Carolyne Roehm is one of our favorite lifestyle experts. Elegant and thoughtful, her writing is like her gardens: full of beauty and interest. She was kind enough to give us an exclusive look at her new book, At Home In The Garden, out October 27th.
I have previously observed that, in many respects, having a garden is like being in love. You can read about it in books, but practical, hands on experience remains the best—indeed, the only—true teacher. Benjamin Franklin noted that we never learn from our successes, only our mistakes, and what you learn from gardening is that creating a bed of roses is no bed of roses. It requires long, hard work, and a mountain of learning by doing, to get your arms around the challenges of making, and keeping, a garden. The surprise is that, while there’s never a guarantee of success, once you have been around the block (or boxwood) a few times, some things come with surprising ease. Which is a lot like love as well.
The things you learn from love and the garden, excruciating as they may be, inevitably make you smarter, more mature, ever more capable of fielding cosmic curveballs, and surprisingly, more at peace.
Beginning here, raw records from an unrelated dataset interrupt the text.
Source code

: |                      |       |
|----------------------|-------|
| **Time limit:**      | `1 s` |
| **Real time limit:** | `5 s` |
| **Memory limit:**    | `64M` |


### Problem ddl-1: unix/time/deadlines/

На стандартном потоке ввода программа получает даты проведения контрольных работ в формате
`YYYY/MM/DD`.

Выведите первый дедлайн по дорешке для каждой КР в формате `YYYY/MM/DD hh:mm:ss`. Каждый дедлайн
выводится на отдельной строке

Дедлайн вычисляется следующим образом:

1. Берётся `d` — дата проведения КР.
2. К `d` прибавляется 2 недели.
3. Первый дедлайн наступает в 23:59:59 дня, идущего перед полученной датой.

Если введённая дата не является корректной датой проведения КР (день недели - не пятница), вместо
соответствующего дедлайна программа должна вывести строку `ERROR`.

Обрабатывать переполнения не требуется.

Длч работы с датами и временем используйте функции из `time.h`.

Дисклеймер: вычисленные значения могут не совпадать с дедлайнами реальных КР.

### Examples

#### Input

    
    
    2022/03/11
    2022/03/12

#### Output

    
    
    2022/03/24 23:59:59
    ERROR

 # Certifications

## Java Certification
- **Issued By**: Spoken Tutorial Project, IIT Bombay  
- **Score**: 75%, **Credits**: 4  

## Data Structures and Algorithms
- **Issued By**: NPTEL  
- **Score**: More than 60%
The lesson above all: from neither a partner nor a patch of soil can you get what cannot be given—they must be taken for what they offer, not blamed for what they can never be. If you accept the limits of both, and learn how to coax forward their strengths, well, your most ardent wishes might not come true, but what you cultivate will be genuine, special, fully realized in every particular, and more satisfying than you might ever have imaged. Or else you’ll cut your losses and move on.
The best gardens are the ones that look good in all seasons. If you can create a landscape that doesn’t only come to life in spring, it will be a source of pleasure—even when it’s too cold to venture out.